Bear Lake is a borough in Warren County, Pennsylvania, United States. As of the 2020 census, Bear Lake had a population of 148.

==Geography==
Bear Lake is located at (41.992823, -79.505610).

According to the United States Census Bureau, the borough has a total area of 0.7 sqmi, all land.

==Demographics==

As of the census of 2000, there were 193 people, 66 households, and 55 families residing in the borough. The population density was 277.1 PD/sqmi. There were 74 housing units at an average density of 106.3 /sqmi. The racial makeup of the borough was 100.00% White. Hispanic or Latino of any race were 0.52% of the population.

There were 66 households, out of which 39.4% had children under the age of 18 living with them, 72.7% were married couples living together, 10.6% had a female householder with no husband present, and 15.2% were non-families. 12.1% of all households were made up of individuals, and 4.5% had someone living alone who was 65 years of age or older. The average household size was 2.92 and the average family size was 3.18.
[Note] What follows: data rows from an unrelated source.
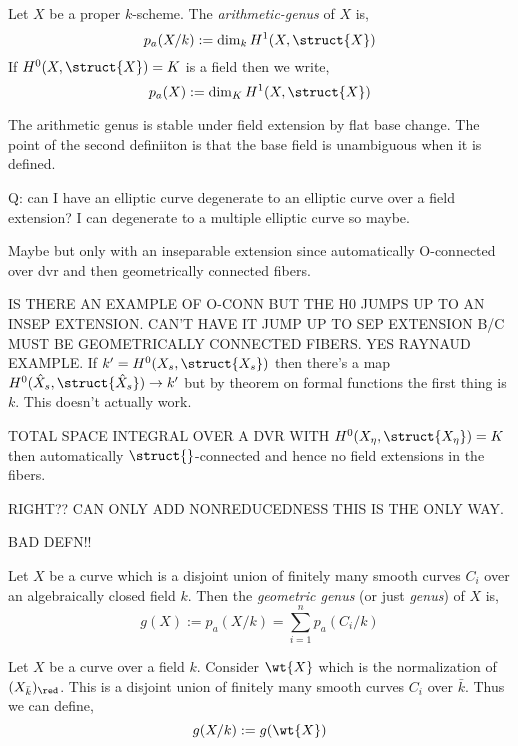 \documentclass[12pt]{article}
\begin{document}
\begin{prop}

\end{prop}

\begin{defn}
Let $X$ be a proper $k$-scheme. The \textit{arithmetic-genus} of $X$ is,
\[ p_a(X/k) := \dim_k H^1(X, \struct{X}) \]
If $H^0(X, \struct{X}) = K$ is a field then we write,
\[ p_a(X) := \dim_K H^1(X, \struct{X}) \]
\end{defn}

\begin{rmk}
The arithmetic genus is stable under field extension by flat base change.
The point of the second definiiton is that the base field is unambiguous when it is defined.
\end{rmk}

Q: can I have an elliptic curve degenerate to an elliptic curve over a field extension? I can degenerate to a multiple elliptic curve so maybe.

Maybe but only with an inseparable extension since automatically O-connected over dvr and then geometrically connected fibers. 

IS THERE AN EXAMPLE OF O-CONN BUT THE H0 JUMPS UP TO AN INSEP EXTENSION. CAN'T HAVE IT JUMP UP TO SEP EXTENSION B/C MUST BE GEOMETRICALLY CONNECTED FIBERS. YES RAYNAUD EXAMPLE. If $k' = H^0(X_s, \struct{X_s})$ then there's a map $H^0(\hat{X}_s, \struct{\hat{X}_s}) \to k'$ but by theorem on formal functions the first thing is $k$. This doesn't actually work. 

TOTAL SPACE INTEGRAL OVER A DVR WITH $H^0(X_\eta, \struct{X_{\eta}}) = K$ then automatically $\struct{}$-connected and hence no field extensions in the fibers.

RIGHT?? CAN ONLY ADD NONREDUCEDNESS THIS IS THE ONLY WAY.


BAD DEFN!!
\begin{defn}
Let $X$ be a curve which is a disjoint union of finitely many smooth curves $C_i$ over an algebraically closed field $k$. Then the \textit{geometric genus} (or just \textit{genus}) of $X$ is,
\[ g(X) :=  p_a(X/k) = \sum_{i = 1}^n p_a(C_i/k) \]
\end{defn}

\begin{defn}
Let $X$ be a curve over a field $k$. Consider $\wt{X}$ which is the normalization of $(X_{\bar{k}})_{\red}$. This is a disjoint union of finitely many smooth curves $C_i$ over $\bar{k}$. Thus we can define,
\[ g(X/k) := g(\wt{X}) \]
\end{defn}
\end{document}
In the borough the population was spread out, with 26.4% under the age of 18, 5.7% from 18 to 24, 29.5% from 25 to 44, 23.3% from 45 to 64, and 15.0% who were 65 years of age or older. The median age was 38 years. For every 100 females there were 103.2 males. For every 100 females age 18 and over, there were 100.0 males.

The median income for a household in the borough was $28,036, and the median income for a family was $28,929. Males had a median income of $24,792 versus $19,000 for females. The per capita income for the borough was $10,329. About 3.7% of families and 3.3% of the population were below the poverty line, including none of those under the age of eighteen or sixty five or over.

Historical population
| Census | Pop. | Note | %± |
| 1880 | 154 |  | — |
| 1890 | 313 |  | 103.2% |
| 1900 | 275 |  | −12.1% |
| 1910 | 221 |  | −19.6% |
| 1920 | 241 |  | 9.0% |
| 1930 | 162 |  | −32.8% |
| 1940 | 214 |  | 32.1% |
| 1950 | 239 |  | 11.7% |
| 1960 | 260 |  | 8.8% |
| 1970 | 281 |  | 8.1% |
| 1980 | 249 |  | −11.4% |
| 1990 | 193 |  | −22.5% |
| 2000 | 193 |  | 0.0% |
| 2010 | 164 |  | −15.0% |
| 2020 | 148 |  | −9.8% |
Sources:

==Education==
It is in the Warren County School District.